◆ **Task instructions**: Below are some records; copy them word for word and drop the pictures.

◆ **Supplied records**:

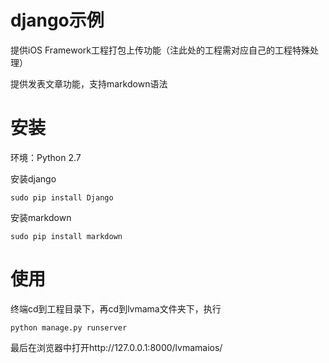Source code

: # django示例
提供iOS Framework工程打包上传功能（注此处的工程需对应自己的工程特殊处理）

提供发表文章功能，支持markdown语法

# 安装
环境：Python 2.7

安装django

<code>sudo pip install Django</code>

安装markdown

<code>sudo pip install markdown</code>

# 使用
终端cd到工程目录下，再cd到lvmama文件夹下，执行

<code>python manage.py runserver</code>

最后在浏览器中打开http://127.0.0.1:8000/lvmamaios/
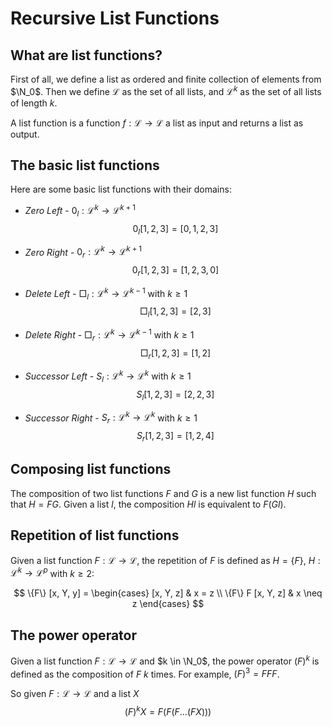 # Recursive List Functions
## What are list functions?
First of all, we define a list as ordered and finite collection of elements from $\N_0$. Then we define $\mathcal{L}$ as the set of all lists, and $\mathcal{L}^k$ as the set of all lists of length $k$.

A list function is a function $f: \mathcal{L} \to \mathcal{L}$ a list as input and returns a list as output.

## The basic list functions
Here are some basic list functions with their domains:

- _*Zero Left*_ - $0_l : \mathcal{L}^k \to \mathcal{L}^{k+1}$
$$
    0_l [1,2,3] = [0, 1,2,3]
$$
- _*Zero Right*_ - $0_r : \mathcal{L}^k \to \mathcal{L}^{k+1}$
$$
    0_r [1,2,3] = [1,2,3,0]
$$
- _*Delete Left*_ - $\Box_l : \mathcal{L}^k \to \mathcal{L}^{k-1}$ with $k \geq 1$
$$
    \Box_l [1,2,3] = [2,3]
$$
- _*Delete Right*_ - $\Box_r : \mathcal{L}^k \to \mathcal{L}^{k-1}$ with $k \geq 1$
$$
    \Box_r [1,2,3] = [1,2]
$$
- _*Successor Left*_ - $S_l : \mathcal{L}^k \to \mathcal{L}^k$ with $k \geq 1$
$$
    S_l [1,2,3] = [2,2,3]
$$

- _*Successor Right*_ - $S_r : \mathcal{L}^k \to \mathcal{L}^k$ with $k \geq 1$
$$
    S_r [1,2,3] = [1,2,4]
$$

## Composing list functions
The composition of two list functions $F$ and $G$ is a new list function $H$ such that $H = FG$. Given a list $l$, the composition $H l$ is equivalent to $F (G l)$.

## Repetition of list functions
Given a list function $F : \mathcal{L} \to \mathcal{L}$, the repetition of $F$ is defined as $H = \{ F \}$, $H : \mathcal{L}^k \to \mathcal{L}^p$ with $k \geq 2$:
    
$$
\{F\} [x, Y, y] = \begin{cases} 
                          [x, Y, z] & x = z \\
                          \{F\} F [x, Y, z] & x \neq z
                  \end{cases}
$$

## The power operator
Given a list function $F : \mathcal{L} \to \mathcal{L}$ and $k \in \N_0$, the power operator $(F)^k$ is defined as the composition of $F$ $k$ times. For example, $(F)^3 = F F F$.

So given $F : \mathcal{L} \to \mathcal{L}$ and a list $X$
$$
    (F)^k X = F (F (F \ldots (F X)))
$$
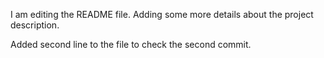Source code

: 
I am editing the README file. Adding some more details about the project description.

Added second line to the file to check the second commit.
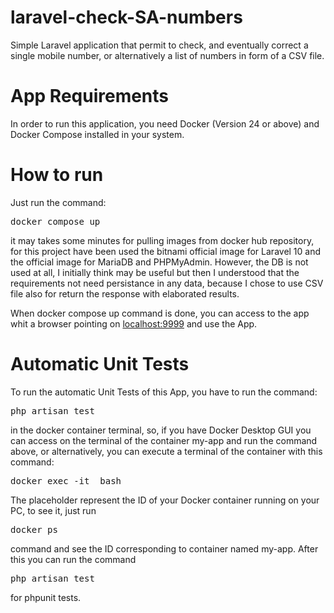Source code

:# laravel-check-SA-numbers
Simple Laravel application that permit to check, and eventually correct a single mobile number, or alternatively a list of numbers  in form of a CSV file.

# App Requirements
In order to run this application, you need Docker (Version 24 or above) and Docker Compose installed in your system.

# How to run
Just run the command:
<pre>docker compose up</pre>
it may takes some minutes for pulling images from docker hub repository, for this project have been used the bitnami official image for Laravel 10 and the official image for MariaDB and PHPMyAdmin. However, the DB is not used at all, I initially think may be useful but then I understood that the requirements not need persistance in any data, because I chose to use CSV file also for return the response with elaborated results.

When docker compose up command is done, you can access to the app whit a browser pointing on <a href="http://localhost:9999">localhost:9999</a> and use the App.

# Automatic Unit Tests
To run the automatic Unit Tests of this App, you have to run the command:
<pre>php artisan test</pre>
in the docker container terminal, so, if you have Docker Desktop GUI you can access on the terminal of the container my-app and run the command above, or alternatively, you can 
execute a terminal of the container with this command:
<pre>docker exec -it <mycontainer> bash</pre>
The placeholder <mycontainer> represent the ID of your Docker container running on your PC, to see it, just run <pre>docker ps</pre> command and see the ID corresponding to container named my-app.
After this you can run the command <pre>php artisan test</pre> for phpunit tests.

◆ **Exercise result**:
Source code

: # django示例
提供iOS Framework工程打包上传功能（注此处的工程需对应自己的工程特殊处理）

提供发表文章功能，支持markdown语法

# 安装
环境：Python 2.7

安装django

<code>sudo pip install Django</code>

安装markdown

<code>sudo pip install markdown</code>

# 使用
终端cd到工程目录下，再cd到lvmama文件夹下，执行

<code>python manage.py runserver</code>

最后在浏览器中打开http://127.0.0.1:8000/lvmamaios/
 # Recursive List Functions
## What are list functions?
First of all, we define a list as ordered and finite collection of elements from $\N_0$. Then we define $\mathcal{L}$ as the set of all lists, and $\mathcal{L}^k$ as the set of all lists of length $k$.

A list function is a function $f: \mathcal{L} \to \mathcal{L}$ a list as input and returns a list as output.

## The basic list functions
Here are some basic list functions with their domains:

- _*Zero Left*_ - $0_l : \mathcal{L}^k \to \mathcal{L}^{k+1}$
$$
    0_l [1,2,3] = [0, 1,2,3]
$$
- _*Zero Right*_ - $0_r : \mathcal{L}^k \to \mathcal{L}^{k+1}$
$$
    0_r [1,2,3] = [1,2,3,0]
$$
- _*Delete Left*_ - $\Box_l : \mathcal{L}^k \to \mathcal{L}^{k-1}$ with $k \geq 1$
$$
    \Box_l [1,2,3] = [2,3]
$$
- _*Delete Right*_ - $\Box_r : \mathcal{L}^k \to \mathcal{L}^{k-1}$ with $k \geq 1$
$$
    \Box_r [1,2,3] = [1,2]
$$
- _*Successor Left*_ - $S_l : \mathcal{L}^k \to \mathcal{L}^k$ with $k \geq 1$
$$
    S_l [1,2,3] = [2,2,3]
$$

- _*Successor Right*_ - $S_r : \mathcal{L}^k \to \mathcal{L}^k$ with $k \geq 1$
$$
    S_r [1,2,3] = [1,2,4]
$$

## Composing list functions
The composition of two list functions $F$ and $G$ is a new list function $H$ such that $H = FG$. Given a list $l$, the composition $H l$ is equivalent to $F (G l)$.

## Repetition of list functions
Given a list function $F : \mathcal{L} \to \mathcal{L}$, the repetition of $F$ is defined as $H = \{ F \}$, $H : \mathcal{L}^k \to \mathcal{L}^p$ with $k \geq 2$:
    
$$
\{F\} [x, Y, y] = \begin{cases} 
                          [x, Y, z] & x = z \\
                          \{F\} F [x, Y, z] & x \neq z
                  \end{cases}
$$

## The power operator
Given a list function $F : \mathcal{L} \to \mathcal{L}$ and $k \in \N_0$, the power operator $(F)^k$ is defined as the composition of $F$ $k$ times. For example, $(F)^3 = F F F$.

So given $F : \mathcal{L} \to \mathcal{L}$ and a list $X$
$$
    (F)^k X = F (F (F \ldots (F X)))
$$
Source code

: 
I am editing the README file. Adding some more details about the project description.

Added second line to the file to check the second commit.
Source code

:# laravel-check-SA-numbers
Simple Laravel application that permit to check, and eventually correct a single mobile number, or alternatively a list of numbers  in form of a CSV file.

# App Requirements
In order to run this application, you need Docker (Version 24 or above) and Docker Compose installed in your system.

# How to run
Just run the command:
<pre>docker compose up</pre>
it may takes some minutes for pulling images from docker hub repository, for this project have been used the bitnami official image for Laravel 10 and the official image for MariaDB and PHPMyAdmin. However, the DB is not used at all, I initially think may be useful but then I understood that the requirements not need persistance in any data, because I chose to use CSV file also for return the response with elaborated results.

When docker compose up command is done, you can access to the app whit a browser pointing on <a href="http://localhost:9999">localhost:9999</a> and use the App.

# Automatic Unit Tests
To run the automatic Unit Tests of this App, you have to run the command:
<pre>php artisan test</pre>
in the docker container terminal, so, if you have Docker Desktop GUI you can access on the terminal of the container my-app and run the command above, or alternatively, you can 
execute a terminal of the container with this command:
<pre>docker exec -it <mycontainer> bash</pre>
The placeholder <mycontainer> represent the ID of your Docker container running on your PC, to see it, just run <pre>docker ps</pre> command and see the ID corresponding to container named my-app.
After this you can run the command <pre>php artisan test</pre> for phpunit tests.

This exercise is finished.